Task brief:
Keep only the lines of the material below that contain the word "media". Copy those lines.

Supplied material:
* * *
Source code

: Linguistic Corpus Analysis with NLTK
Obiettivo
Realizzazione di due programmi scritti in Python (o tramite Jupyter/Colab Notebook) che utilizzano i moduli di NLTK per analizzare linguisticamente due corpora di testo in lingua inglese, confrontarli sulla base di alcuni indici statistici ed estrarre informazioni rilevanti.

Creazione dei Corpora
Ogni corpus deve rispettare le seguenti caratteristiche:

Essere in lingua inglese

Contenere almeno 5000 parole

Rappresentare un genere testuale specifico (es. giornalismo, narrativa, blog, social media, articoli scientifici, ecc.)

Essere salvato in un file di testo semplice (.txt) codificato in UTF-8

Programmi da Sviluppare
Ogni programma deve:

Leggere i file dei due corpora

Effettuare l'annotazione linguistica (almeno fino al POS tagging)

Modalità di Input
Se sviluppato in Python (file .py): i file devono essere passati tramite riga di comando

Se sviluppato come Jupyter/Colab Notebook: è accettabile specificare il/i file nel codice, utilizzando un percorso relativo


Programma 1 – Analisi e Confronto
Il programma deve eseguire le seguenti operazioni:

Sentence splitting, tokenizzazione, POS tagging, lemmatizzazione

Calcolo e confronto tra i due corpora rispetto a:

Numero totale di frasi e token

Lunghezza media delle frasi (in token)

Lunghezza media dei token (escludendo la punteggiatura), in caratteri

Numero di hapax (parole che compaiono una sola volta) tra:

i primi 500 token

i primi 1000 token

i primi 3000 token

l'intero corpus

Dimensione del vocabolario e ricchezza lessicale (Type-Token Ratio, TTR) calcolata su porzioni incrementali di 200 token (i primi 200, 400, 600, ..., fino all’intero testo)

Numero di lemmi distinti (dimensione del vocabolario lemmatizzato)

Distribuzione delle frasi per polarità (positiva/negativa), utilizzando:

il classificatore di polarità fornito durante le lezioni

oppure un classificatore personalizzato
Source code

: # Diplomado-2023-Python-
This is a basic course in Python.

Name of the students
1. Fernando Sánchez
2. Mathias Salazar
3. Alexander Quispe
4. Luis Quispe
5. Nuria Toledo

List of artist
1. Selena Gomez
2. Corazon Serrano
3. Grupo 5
* * *
Answer to the problem:
Rappresentare un genere testuale specifico (es. giornalismo, narrativa, blog, social media, articoli scientifici, ecc.)
Lunghezza media delle frasi (in token)
Lunghezza media dei token (escludendo la punteggiatura), in caratteri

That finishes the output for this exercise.